Intuitively, $\beta^k \downarrow 0$ so that the diverging $\log a_k$ values are kept in check; therefore $0\leq \beta<1$.

Now, lets look at the modified version in your post:

$$\lim_{n\to \infty}\sum_{k=1}^n \beta^{n-k}\log a_k$$

What is different here is that: $\forall n, \lim\limits_{k\to n}\beta^{n-k} = 1$ so $\beta^{n-k}$ is a monotonic increasing sequence. However, we have left $\log a_k$ untouched, so:

$$\lim_{n\to \infty} \left[\lim_{k\to n} \beta^{n-k}\log a_k\right] = \lim_{n\to \infty} \log a_n = -\infty$$

Therefore, the last term in each finite sequence defined by a particular $n$ becomes negative without bound as a function of $n$ (due to $a_k \to 0$).
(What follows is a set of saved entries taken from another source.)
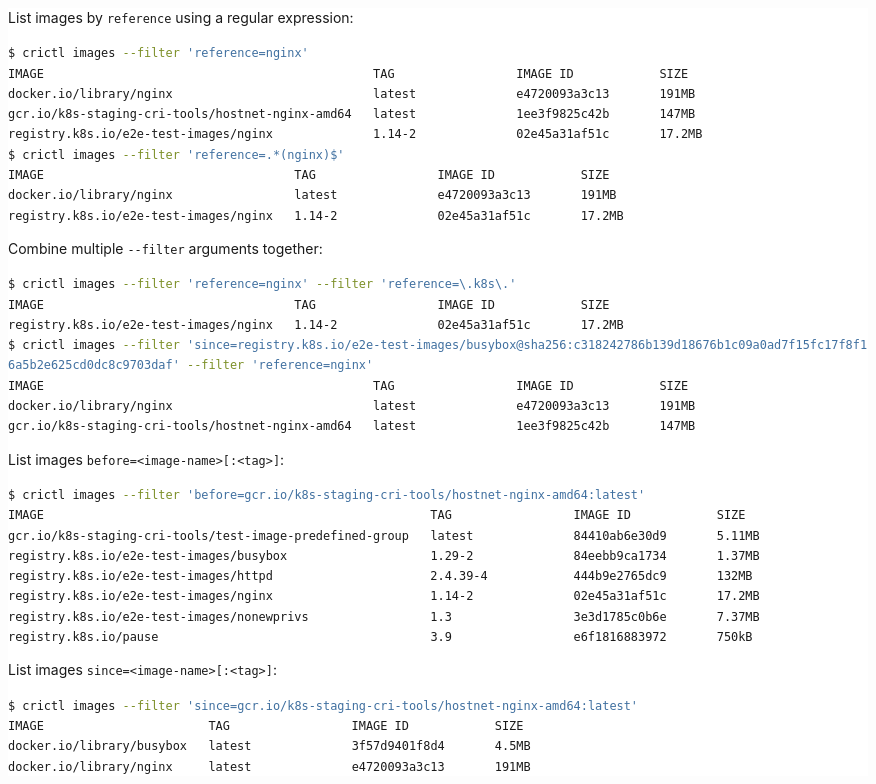 List images by `reference` using a regular expression:

```sh
$ crictl images --filter 'reference=nginx'
IMAGE                                              TAG                 IMAGE ID            SIZE
docker.io/library/nginx                            latest              e4720093a3c13       191MB
gcr.io/k8s-staging-cri-tools/hostnet-nginx-amd64   latest              1ee3f9825c42b       147MB
registry.k8s.io/e2e-test-images/nginx              1.14-2              02e45a31af51c       17.2MB
$ crictl images --filter 'reference=.*(nginx)$'
IMAGE                                   TAG                 IMAGE ID            SIZE
docker.io/library/nginx                 latest              e4720093a3c13       191MB
registry.k8s.io/e2e-test-images/nginx   1.14-2              02e45a31af51c       17.2MB
```

Combine multiple `--filter` arguments together:

```sh
$ crictl images --filter 'reference=nginx' --filter 'reference=\.k8s\.'
IMAGE                                   TAG                 IMAGE ID            SIZE
registry.k8s.io/e2e-test-images/nginx   1.14-2              02e45a31af51c       17.2MB
$ crictl images --filter 'since=registry.k8s.io/e2e-test-images/busybox@sha256:c318242786b139d18676b1c09a0ad7f15fc17f8f16a5b2e625cd0dc8c9703daf' --filter 'reference=nginx'
IMAGE                                              TAG                 IMAGE ID            SIZE
docker.io/library/nginx                            latest              e4720093a3c13       191MB
gcr.io/k8s-staging-cri-tools/hostnet-nginx-amd64   latest              1ee3f9825c42b       147MB
```

List images `before=<image-name>[:<tag>]`:

```sh
$ crictl images --filter 'before=gcr.io/k8s-staging-cri-tools/hostnet-nginx-amd64:latest'
IMAGE                                                      TAG                 IMAGE ID            SIZE
gcr.io/k8s-staging-cri-tools/test-image-predefined-group   latest              84410ab6e30d9       5.11MB
registry.k8s.io/e2e-test-images/busybox                    1.29-2              84eebb9ca1734       1.37MB
registry.k8s.io/e2e-test-images/httpd                      2.4.39-4            444b9e2765dc9       132MB
registry.k8s.io/e2e-test-images/nginx                      1.14-2              02e45a31af51c       17.2MB
registry.k8s.io/e2e-test-images/nonewprivs                 1.3                 3e3d1785c0b6e       7.37MB
registry.k8s.io/pause                                      3.9                 e6f1816883972       750kB
```

List images `since=<image-name>[:<tag>]`:

```sh
$ crictl images --filter 'since=gcr.io/k8s-staging-cri-tools/hostnet-nginx-amd64:latest'
IMAGE                       TAG                 IMAGE ID            SIZE
docker.io/library/busybox   latest              3f57d9401f8d4       4.5MB
docker.io/library/nginx     latest              e4720093a3c13       191MB
```
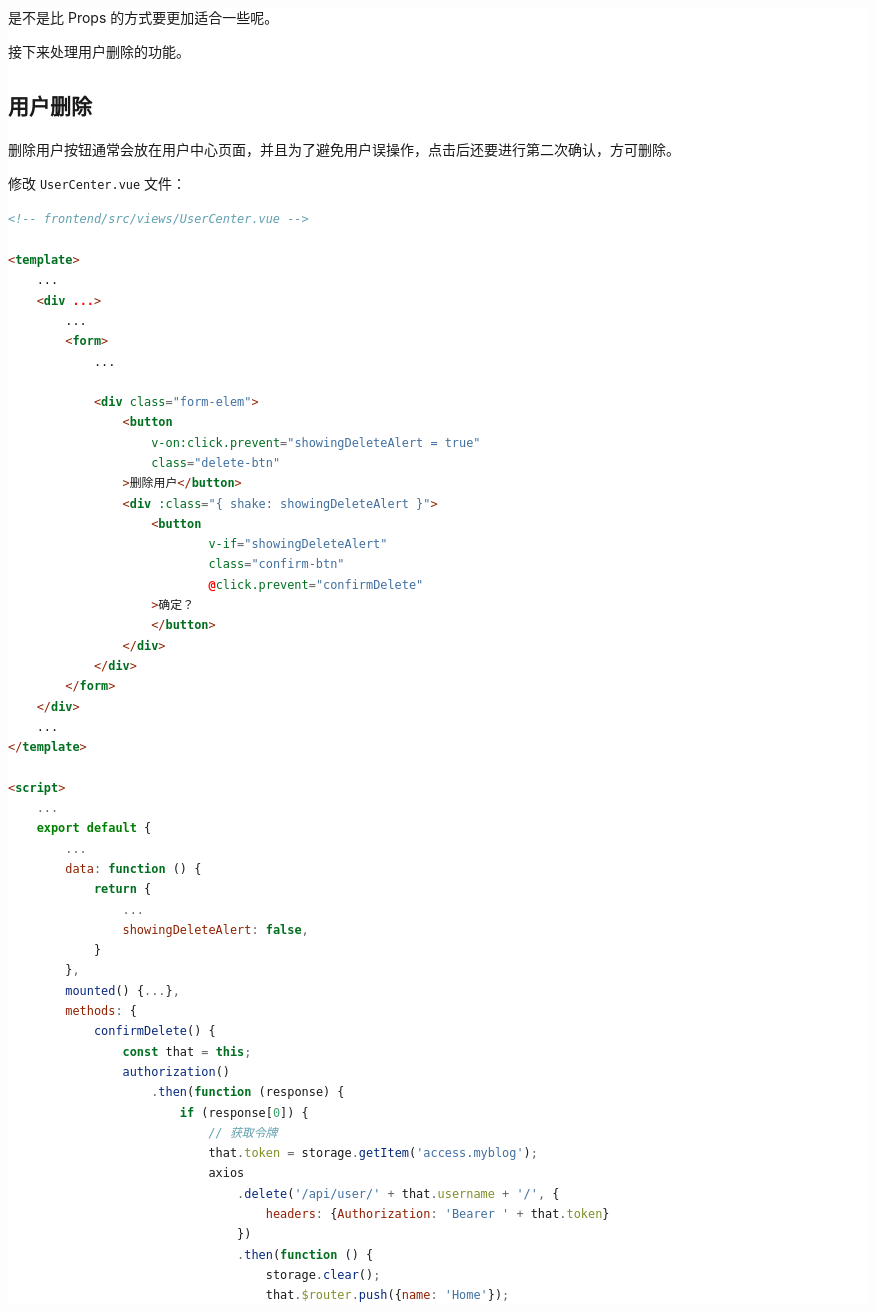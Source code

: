 是不是比 Props 的方式要更加适合一些呢。

接下来处理用户删除的功能。

## 用户删除

删除用户按钮通常会放在用户中心页面，并且为了避免用户误操作，点击后还要进行第二次确认，方可删除。

修改 `UserCenter.vue` 文件：

```html
<!-- frontend/src/views/UserCenter.vue -->

<template>
    ...
    <div ...>
        ...
        <form>
            ...
            
            <div class="form-elem">
                <button 
                    v-on:click.prevent="showingDeleteAlert = true" 
                    class="delete-btn"
                >删除用户</button>
                <div :class="{ shake: showingDeleteAlert }">
                    <button
                            v-if="showingDeleteAlert"
                            class="confirm-btn"
                            @click.prevent="confirmDelete"
                    >确定？
                    </button>
                </div>
            </div>
        </form>
    </div>
    ...
</template>

<script>
    ...
    export default {
        ...
        data: function () {
            return {
                ...
                showingDeleteAlert: false,
            }
        },
        mounted() {...},
        methods: {
            confirmDelete() {
                const that = this;
                authorization()
                    .then(function (response) {
                        if (response[0]) {
                            // 获取令牌
                            that.token = storage.getItem('access.myblog');
                            axios
                                .delete('/api/user/' + that.username + '/', {
                                    headers: {Authorization: 'Bearer ' + that.token}
                                })
                                .then(function () {
                                    storage.clear();
                                    that.$router.push({name: 'Home'});
```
Formally we can use the Divergence Test for series:

$$\lim_{n\to \infty}a_n \neq 0 \implies \sum a_n \;\textrm{diverges} $$

Therefore, given that $\beta$ allows the first sequence to converge to a positive number, your second series will approach $-\infty$ if $\beta \neq 0$. Divergence to $-\infty$ in the logs implies that your product will converge to $0$ for any $0<\beta <1$ that satisfies your first product.


Convergence rates

You are correct that the convergence of the first product places limits on how fast $a_k \to 0$, since it cannot outstrip the rate that $\beta^k$ deflates the negative values in log space. To be more precise:

$$\beta^k\log a_k = O\left(\frac{-1}{k^p}\right), p>1$$

Therefore, for some $p>1, M>0$:

$$\log a_k = O\left(\frac{-1}{\beta^{k}k^p}\right) \implies a_k = O\left(\exp\left(\frac{-M}{\beta^{k}k^p}\right)\right)$$

Note that we cannot omit the constant in the implication, since it is no longer a multiplicative constant, but an exponential constant.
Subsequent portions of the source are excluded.